(Data to use Opens)
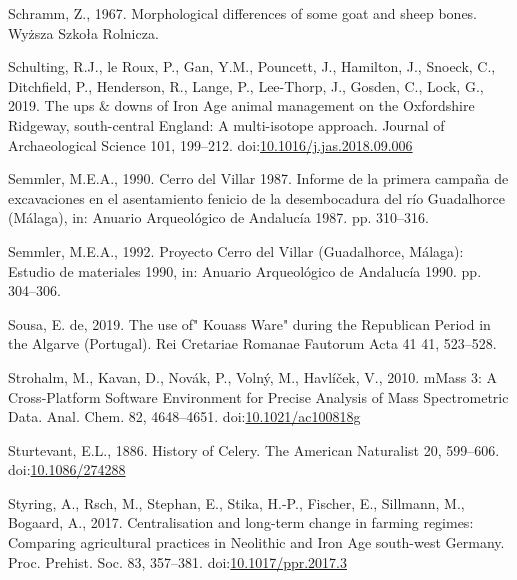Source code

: \documentclass[review]{elsarticle} %
\newlength{\cslhangindent}
\newenvironment{CSLReferences}[2] %
 {%
  \setlength{\parindent}{0pt}
  \ifodd #1 \everypar{\setlength{\hangindent}{\cslhangindent}}\ignorespaces\fi
  \ifnum #2 > 0
  \setlength{\parskip}{#2\baselineskip}
  \fi
 }%
 {}
\begin{document}
\begin{CSLReferences}{1}{0}
\leavevmode{}%
Schramm, Z., 1967. Morphological differences of some goat and sheep bones. {Wyższa Szkoła Rolnicza}.

\leavevmode{}%
Schulting, R.J., le Roux, P., Gan, Y.M., Pouncett, J., Hamilton, J., Snoeck, C., Ditchfield, P., Henderson, R., Lange, P., Lee-Thorp, J., Gosden, C., Lock, G., 2019. The ups \& downs of {Iron Age} animal management on the {Oxfordshire Ridgeway}, south-central {England}: A multi-isotope approach. Journal of Archaeological Science 101, 199--212. doi:\href{https://doi.org/10.1016/j.jas.2018.09.006}{10.1016/j.jas.2018.09.006}

\leavevmode{}%
Semmler, M.E.A., 1990. Cerro del {Villar} 1987. {Informe} de la primera campaña de excavaciones en el asentamiento fenicio de la desembocadura del río {Guadalhorce} ({Málaga}), in: Anuario Arqueológico de {Andalucía} 1987. pp. 310--316.

\leavevmode{}%
Semmler, M.E.A., 1992. Proyecto {Cerro} del {Villar} ({Guadalhorce}, {Málaga}): Estudio de materiales 1990, in: Anuario Arqueológico de {Andalucía} 1990. pp. 304--306.

\leavevmode{}%
Sousa, E. de, 2019. The use of" {Kouass Ware}" during the {Republican Period} in the {Algarve} ({Portugal}). Rei Cretariae Romanae Fautorum Acta 41 41, 523--528.

\leavevmode{}%
Strohalm, M., Kavan, D., Novák, P., Volný, M., Havlíček, V., 2010. {mMass} 3: A {Cross}-{Platform Software Environment} for {Precise Analysis} of {Mass Spectrometric Data}. Anal. Chem. 82, 4648--4651. doi:\href{https://doi.org/10.1021/ac100818g}{10.1021/ac100818g}

\leavevmode{}%
Sturtevant, E.L., 1886. History of {Celery}. The American Naturalist 20, 599--606. doi:\href{https://doi.org/10.1086/274288}{10.1086/274288}

\leavevmode{}%
Styring, A., Rsch, M., Stephan, E., Stika, H.-P., Fischer, E., Sillmann, M., Bogaard, A., 2017. Centralisation and long-term change in farming regimes: Comparing agricultural practices in {Neolithic} and {Iron Age} south-west {Germany}. Proc. Prehist. Soc. 83, 357--381. doi:\href{https://doi.org/10.1017/ppr.2017.3}{10.1017/ppr.2017.3}


\end{CSLReferences}
\end{document}
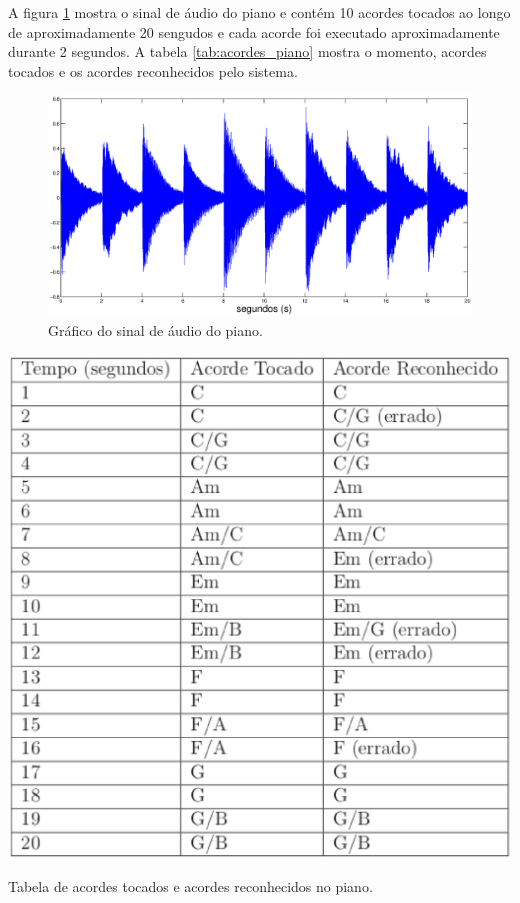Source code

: A figura \ref{fig:acordes_piano} mostra o sinal de áudio do piano e contém 10 acordes tocados ao longo de aproximadamente 20 sengudos e cada acorde foi executado aproximadamente durante 2 segundos. A tabela \ref{tab:acordes_piano} mostra o momento, acordes tocados e os acordes reconhecidos pelo sistema.

\newpage
\begin{figure}[t!]
    \centering
    \includegraphics[keepaspectratio=true,scale=0.4]{figuras/acordes_piano.eps}
  \caption{Gráfico do sinal de áudio do piano.}
  \label{fig:acordes_piano}
\end{figure}

\begin{table}[h]
\centering
    \includegraphics[keepaspectratio=true,scale=0.5]{figuras/tabela_acordes_piano.eps}
  \caption{Tabela de acordes tocados e acordes reconhecidos no piano.}
  \label{tab:acordes_piano}
\end{table}


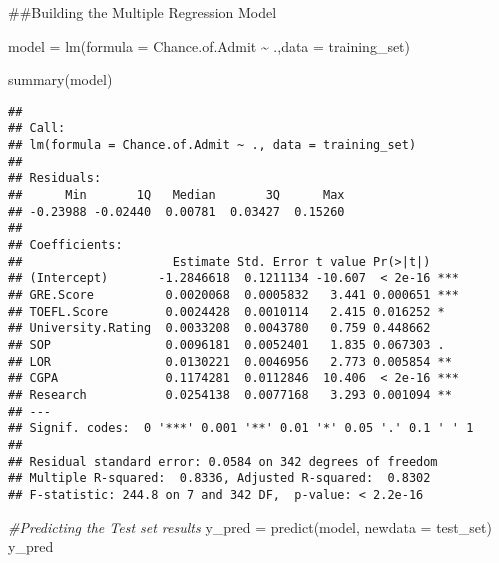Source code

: \documentclass[
]{article}
\newenvironment{Shaded}{\begin{snugshade}}{\end{snugshade}}
\newcommand{\AttributeTok}[1]{\textcolor[rgb]{0.77,0.63,0.00}{#1}}
\newcommand{\CommentTok}[1]{\textcolor[rgb]{0.56,0.35,0.01}{\textit{#1}}}
\newcommand{\FunctionTok}[1]{\textcolor[rgb]{0.00,0.00,0.00}{#1}}
\newcommand{\NormalTok}[1]{#1}
\newcommand{\OtherTok}[1]{\textcolor[rgb]{0.56,0.35,0.01}{#1}}
\newcommand{\SpecialCharTok}[1]{\textcolor[rgb]{0.00,0.00,0.00}{#1}}
\begin{document}
\#\#Building the Multiple Regression Model

\begin{Shaded}
\begin{Highlighting}[]
\NormalTok{model }\OtherTok{=} \FunctionTok{lm}\NormalTok{(}\AttributeTok{formula =}\NormalTok{ Chance.of.Admit }\SpecialCharTok{\textasciitilde{}}\NormalTok{ .,}\AttributeTok{data =}\NormalTok{ training\_set)}

\FunctionTok{summary}\NormalTok{(model)}
\end{Highlighting}
\end{Shaded}

\begin{verbatim}
## 
## Call:
## lm(formula = Chance.of.Admit ~ ., data = training_set)
## 
## Residuals:
##      Min       1Q   Median       3Q      Max 
## -0.23988 -0.02440  0.00781  0.03427  0.15260 
## 
## Coefficients:
##                     Estimate Std. Error t value Pr(>|t|)    
## (Intercept)       -1.2846618  0.1211134 -10.607  < 2e-16 ***
## GRE.Score          0.0020068  0.0005832   3.441 0.000651 ***
## TOEFL.Score        0.0024428  0.0010114   2.415 0.016252 *  
## University.Rating  0.0033208  0.0043780   0.759 0.448662    
## SOP                0.0096181  0.0052401   1.835 0.067303 .  
## LOR                0.0130221  0.0046956   2.773 0.005854 ** 
## CGPA               0.1174281  0.0112846  10.406  < 2e-16 ***
## Research           0.0254138  0.0077168   3.293 0.001094 ** 
## ---
## Signif. codes:  0 '***' 0.001 '**' 0.01 '*' 0.05 '.' 0.1 ' ' 1
## 
## Residual standard error: 0.0584 on 342 degrees of freedom
## Multiple R-squared:  0.8336, Adjusted R-squared:  0.8302 
## F-statistic: 244.8 on 7 and 342 DF,  p-value: < 2.2e-16
\end{verbatim}

\begin{Shaded}
\begin{Highlighting}[]
\CommentTok{\#Predicting the Test set results}
\NormalTok{y\_pred }\OtherTok{=} \FunctionTok{predict}\NormalTok{(model, }\AttributeTok{newdata =}\NormalTok{ test\_set)}
\NormalTok{y\_pred}
\end{Highlighting}
\end{Shaded}
\end{document}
(Data to use Closes)
### What the exercise asks
Reproduce the listing word for word. Do not carry over the pictures.

### Expected output
Source code

: \documentclass[review]{elsarticle} %
\newlength{\cslhangindent}
\newenvironment{CSLReferences}[2] %
 {%
  \setlength{\parindent}{0pt}
  \ifodd #1 \everypar{\setlength{\hangindent}{\cslhangindent}}\ignorespaces\fi
  \ifnum #2 > 0
  \setlength{\parskip}{#2\baselineskip}
  \fi
 }%
 {}
\begin{document}
\begin{CSLReferences}{1}{0}
\leavevmode{}%
Schramm, Z., 1967. Morphological differences of some goat and sheep bones. {Wyższa Szkoła Rolnicza}.

\leavevmode{}%
Schulting, R.J., le Roux, P., Gan, Y.M., Pouncett, J., Hamilton, J., Snoeck, C., Ditchfield, P., Henderson, R., Lange, P., Lee-Thorp, J., Gosden, C., Lock, G., 2019. The ups \& downs of {Iron Age} animal management on the {Oxfordshire Ridgeway}, south-central {England}: A multi-isotope approach. Journal of Archaeological Science 101, 199--212. doi:\href{https://doi.org/10.1016/j.jas.2018.09.006}{10.1016/j.jas.2018.09.006}

\leavevmode{}%
Semmler, M.E.A., 1990. Cerro del {Villar} 1987. {Informe} de la primera campaña de excavaciones en el asentamiento fenicio de la desembocadura del río {Guadalhorce} ({Málaga}), in: Anuario Arqueológico de {Andalucía} 1987. pp. 310--316.

\leavevmode{}%
Semmler, M.E.A., 1992. Proyecto {Cerro} del {Villar} ({Guadalhorce}, {Málaga}): Estudio de materiales 1990, in: Anuario Arqueológico de {Andalucía} 1990. pp. 304--306.

\leavevmode{}%
Sousa, E. de, 2019. The use of" {Kouass Ware}" during the {Republican Period} in the {Algarve} ({Portugal}). Rei Cretariae Romanae Fautorum Acta 41 41, 523--528.

\leavevmode{}%
Strohalm, M., Kavan, D., Novák, P., Volný, M., Havlíček, V., 2010. {mMass} 3: A {Cross}-{Platform Software Environment} for {Precise Analysis} of {Mass Spectrometric Data}. Anal. Chem. 82, 4648--4651. doi:\href{https://doi.org/10.1021/ac100818g}{10.1021/ac100818g}

\leavevmode{}%
Sturtevant, E.L., 1886. History of {Celery}. The American Naturalist 20, 599--606. doi:\href{https://doi.org/10.1086/274288}{10.1086/274288}

\leavevmode{}%
Styring, A., Rsch, M., Stephan, E., Stika, H.-P., Fischer, E., Sillmann, M., Bogaard, A., 2017. Centralisation and long-term change in farming regimes: Comparing agricultural practices in {Neolithic} and {Iron Age} south-west {Germany}. Proc. Prehist. Soc. 83, 357--381. doi:\href{https://doi.org/10.1017/ppr.2017.3}{10.1017/ppr.2017.3}


\end{CSLReferences}
\end{document}
Source code

: A figura \ref{fig:acordes_piano} mostra o sinal de áudio do piano e contém 10 acordes tocados ao longo de aproximadamente 20 sengudos e cada acorde foi executado aproximadamente durante 2 segundos. A tabela \ref{tab:acordes_piano} mostra o momento, acordes tocados e os acordes reconhecidos pelo sistema.

\newpage
\begin{figure}[t!]
    \centering
    \includegraphics[keepaspectratio=true,scale=0.4]{figuras/acordes_piano.eps}
  \caption{Gráfico do sinal de áudio do piano.}
  \label{fig:acordes_piano}
\end{figure}

\begin{table}[h]
\centering
    \includegraphics[keepaspectratio=true,scale=0.5]{figuras/tabela_acordes_piano.eps}
  \caption{Tabela de acordes tocados e acordes reconhecidos no piano.}
  \label{tab:acordes_piano}
\end{table}


Source code

: \documentclass[
]{article}
\newenvironment{Shaded}{\begin{snugshade}}{\end{snugshade}}
\newcommand{\AttributeTok}[1]{\textcolor[rgb]{0.77,0.63,0.00}{#1}}
\newcommand{\CommentTok}[1]{\textcolor[rgb]{0.56,0.35,0.01}{\textit{#1}}}
\newcommand{\FunctionTok}[1]{\textcolor[rgb]{0.00,0.00,0.00}{#1}}
\newcommand{\NormalTok}[1]{#1}
\newcommand{\OtherTok}[1]{\textcolor[rgb]{0.56,0.35,0.01}{#1}}
\newcommand{\SpecialCharTok}[1]{\textcolor[rgb]{0.00,0.00,0.00}{#1}}
\begin{document}
\#\#Building the Multiple Regression Model

\begin{Shaded}
\begin{Highlighting}[]
\NormalTok{model }\OtherTok{=} \FunctionTok{lm}\NormalTok{(}\AttributeTok{formula =}\NormalTok{ Chance.of.Admit }\SpecialCharTok{\textasciitilde{}}\NormalTok{ .,}\AttributeTok{data =}\NormalTok{ training\_set)}

\FunctionTok{summary}\NormalTok{(model)}
\end{Highlighting}
\end{Shaded}

\begin{verbatim}
## 
## Call:
## lm(formula = Chance.of.Admit ~ ., data = training_set)
## 
## Residuals:
##      Min       1Q   Median       3Q      Max 
## -0.23988 -0.02440  0.00781  0.03427  0.15260 
## 
## Coefficients:
##                     Estimate Std. Error t value Pr(>|t|)    
## (Intercept)       -1.2846618  0.1211134 -10.607  < 2e-16 ***
## GRE.Score          0.0020068  0.0005832   3.441 0.000651 ***
## TOEFL.Score        0.0024428  0.0010114   2.415 0.016252 *  
## University.Rating  0.0033208  0.0043780   0.759 0.448662    
## SOP                0.0096181  0.0052401   1.835 0.067303 .  
## LOR                0.0130221  0.0046956   2.773 0.005854 ** 
## CGPA               0.1174281  0.0112846  10.406  < 2e-16 ***
## Research           0.0254138  0.0077168   3.293 0.001094 ** 
## ---
## Signif. codes:  0 '***' 0.001 '**' 0.01 '*' 0.05 '.' 0.1 ' ' 1
## 
## Residual standard error: 0.0584 on 342 degrees of freedom
## Multiple R-squared:  0.8336, Adjusted R-squared:  0.8302 
## F-statistic: 244.8 on 7 and 342 DF,  p-value: < 2.2e-16
\end{verbatim}

\begin{Shaded}
\begin{Highlighting}[]
\CommentTok{\#Predicting the Test set results}
\NormalTok{y\_pred }\OtherTok{=} \FunctionTok{predict}\NormalTok{(model, }\AttributeTok{newdata =}\NormalTok{ test\_set)}
\NormalTok{y\_pred}
\end{Highlighting}
\end{Shaded}
\end{document}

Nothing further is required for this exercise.